Another technological approach is necessary to address this challenge for the industry. Direct recycling has potential for cost effective recycling of lithium-ion cathodes, which is demonstrated for NMC532 and NMC622 in this work.
In the first example, NMC 532 electric vehicle grade cells were faded to 80% of their original capacity. The cells were pulverized and cathodes captured and treated and packaged. Afterwards, in a manufacturing setting, 2.2 Ah cells were built using the recycled cathode and graphite. Recycled cathode demonstrated both performance and manufacturability like new material. In side by side cycle testing, both tallied 2,500 cycles at C/10 to reach 80% of original capacity.
In the second example, starting with faded cells, NMC 622 is similarly regenerated to original capacity and rate capability. Physical characterization of NMC622 before and after processing shows the treatment reverses ageing in the surface region of the electrode particles resulting in renewed performance.

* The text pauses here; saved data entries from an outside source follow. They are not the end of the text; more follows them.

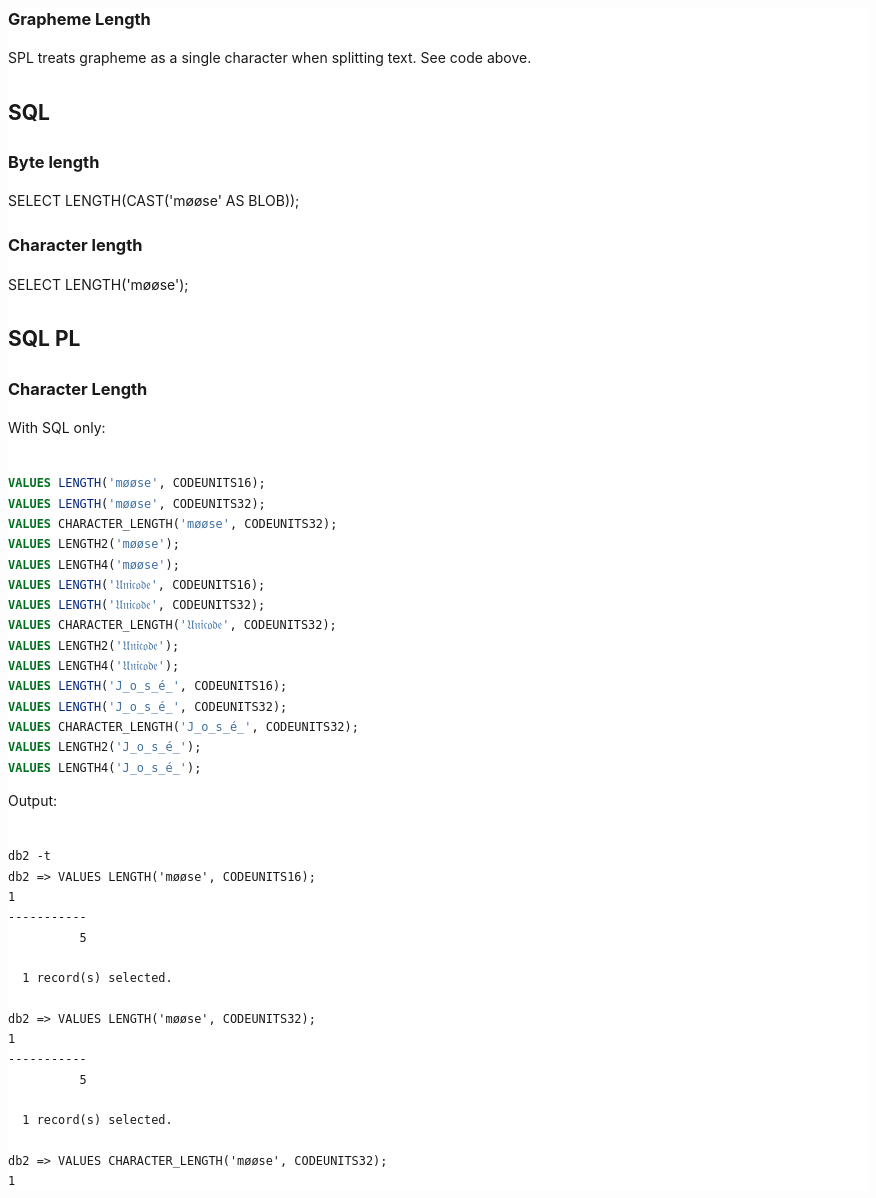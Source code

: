 
### Grapheme Length

SPL treats grapheme as a single character when splitting text. See code above.


## SQL


### Byte length

SELECT LENGTH(CAST('møøse' AS BLOB));


### Character length

SELECT LENGTH('møøse');


## SQL PL


### Character Length

With SQL only:

```sql pl

VALUES LENGTH('møøse', CODEUNITS16);
VALUES LENGTH('møøse', CODEUNITS32);
VALUES CHARACTER_LENGTH('møøse', CODEUNITS32);
VALUES LENGTH2('møøse');
VALUES LENGTH4('møøse');
VALUES LENGTH('𝔘𝔫𝔦𝔠𝔬𝔡𝔢', CODEUNITS16);
VALUES LENGTH('𝔘𝔫𝔦𝔠𝔬𝔡𝔢', CODEUNITS32);
VALUES CHARACTER_LENGTH('𝔘𝔫𝔦𝔠𝔬𝔡𝔢', CODEUNITS32);
VALUES LENGTH2('𝔘𝔫𝔦𝔠𝔬𝔡𝔢');
VALUES LENGTH4('𝔘𝔫𝔦𝔠𝔬𝔡𝔢');
VALUES LENGTH('J̲o̲s̲é̲', CODEUNITS16);
VALUES LENGTH('J̲o̲s̲é̲', CODEUNITS32);
VALUES CHARACTER_LENGTH('J̲o̲s̲é̲', CODEUNITS32);
VALUES LENGTH2('J̲o̲s̲é̲');
VALUES LENGTH4('J̲o̲s̲é̲');

```

Output:

```txt

db2 -t
db2 => VALUES LENGTH('møøse', CODEUNITS16);
1
-----------
          5

  1 record(s) selected.

db2 => VALUES LENGTH('møøse', CODEUNITS32);
1
-----------
          5

  1 record(s) selected.

db2 => VALUES CHARACTER_LENGTH('møøse', CODEUNITS32);
1
```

These examples show the ease and flexibility of hydrothermal and calcination processes to restore electrochemical performance to NMC cathode materials. A comparable industrial process is alumina production from bauxite, which has a world-wide production over 60,000 tons and demonstrates the scalability and low cost potential for direct recycling. The development of distributed direct recycling services reduces both logistical and production costs relative to the current approach. Direct recycling technologies provide a viable foundation for the future waste management services for the lithium-ion battery market.